天開于子,地辟于丑,夜至暗于寅。
然而,黎明到來前,莆田郡的夜亮如白晝。
遠山高點,一白衣白發幾與白晝相融之人負手而立。
蕭銀才平眺九蓮山,觀戰,候人。
蓋是過了黎明時分,另一道白衣身影姍姍來遲。
蕭銀才緩緩開口道“來了。”
云小白抱拳道“耽擱了半個時辰。”
“能讓你耽擱上半個時辰,想必碰上了不小的事。”
“返途中收到急訊,孫野王及其下屬曝尸于林,者字印不知所蹤,便折回去查探情況。”
“可有查清是何人所為”
“有點眉目。”
“只是有點眉目,看來出手的人道行不低,孫野王估摸著死得很窩囊。”
“心口塌陷,臨死之際基本沒有反抗。”
蕭銀才對此并未感到多少意外,說道“孫野王所習多是旁門左道里那些粗淺把戲,在頂尖高手面前著實沒有太多還手余地。

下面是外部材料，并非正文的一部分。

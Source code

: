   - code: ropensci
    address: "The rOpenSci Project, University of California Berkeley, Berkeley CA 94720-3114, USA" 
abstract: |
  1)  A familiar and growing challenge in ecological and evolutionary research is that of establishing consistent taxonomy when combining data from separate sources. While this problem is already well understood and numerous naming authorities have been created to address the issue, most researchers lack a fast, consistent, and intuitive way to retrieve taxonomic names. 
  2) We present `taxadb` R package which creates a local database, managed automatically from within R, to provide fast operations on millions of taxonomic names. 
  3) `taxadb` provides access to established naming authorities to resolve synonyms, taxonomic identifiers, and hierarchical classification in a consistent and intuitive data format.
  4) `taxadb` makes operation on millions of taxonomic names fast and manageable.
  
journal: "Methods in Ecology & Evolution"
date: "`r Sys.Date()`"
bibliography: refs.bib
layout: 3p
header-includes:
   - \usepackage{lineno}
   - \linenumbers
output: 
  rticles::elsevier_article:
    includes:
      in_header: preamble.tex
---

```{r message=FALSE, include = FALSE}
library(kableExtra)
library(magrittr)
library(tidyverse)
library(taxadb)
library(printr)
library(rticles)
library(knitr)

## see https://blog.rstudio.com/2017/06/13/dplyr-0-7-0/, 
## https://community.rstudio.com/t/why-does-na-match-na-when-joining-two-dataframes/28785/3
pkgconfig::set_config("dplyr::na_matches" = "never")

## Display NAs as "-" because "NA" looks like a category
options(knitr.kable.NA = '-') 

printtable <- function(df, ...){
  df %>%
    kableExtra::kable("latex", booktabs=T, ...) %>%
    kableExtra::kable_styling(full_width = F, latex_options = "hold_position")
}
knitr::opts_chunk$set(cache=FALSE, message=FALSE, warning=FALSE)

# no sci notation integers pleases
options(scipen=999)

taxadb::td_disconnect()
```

”
云小白補充道“另十七人統統是被一棍擊中腦門而死,出手之人對力道的掌控妙到毫巔。”
聽到這,蕭銀才眸中泛光,回過身饒有興致道“噢,可看出來是何種棍法”
云小白有過目不忘之能,輕易可將各類武學特點銘刻在心,在對現場及尸體進行了詳盡調查后,已做到心中有數,遂給出了極為肯定的答復“少林棍法。”
“那取孫野王性命的那一掌就該是大力金剛掌了。”
“確實是純正的少林掌法。”
“這些人都死于一人之手”
“雖未尋見出手之人的足跡,但從現場情況來看,我更傾向于同時有兩人在場。如若只有一人,不論是孫野王還是他的十七名下屬不該沒有任何多余動作,哪怕是下意識的躲避或者反擊。”
“兩名掌握少林武學的頂尖高手,輕功也當不錯,這樣的組合在江湖上似乎很罕見。”
蕭銀才將兩根手指豎在眼前,仿佛能從雙指縫隙間看穿二人身份。
云小白應道“幾乎從未見過。”
蕭銀才試著在腦海中搜尋了一番,道“南北少林應能湊成這樣的組合。”
云小白搖頭道“但就我們所掌握的信息而言,身在南少林的那幾位高僧分路而去、各自為戰,多已陣亡。”
“也就有了不在場證明。”蕭銀才接著分析道,“以當今少林現狀更難以培養出這等弟子,只能說這兩人與少林或是佛門之間存有淵源。”
云小白道出心中的答案,道“門里曾詳查過常伴于笑面彌勒身畔的影佛,有兩條較為模糊尚待確認的線索,一條事關霍家,另一條便與毒竺佛門密宗相關。”
蕭銀才對云小白的判斷給予肯定,道“也是有趣,影佛也好,笑面彌勒也罷,單從名頭上看,便在告訴大家,他們和佛門脫不了干系,無怪乎兜率幫早早便介入了這場釣魚殺局當中。”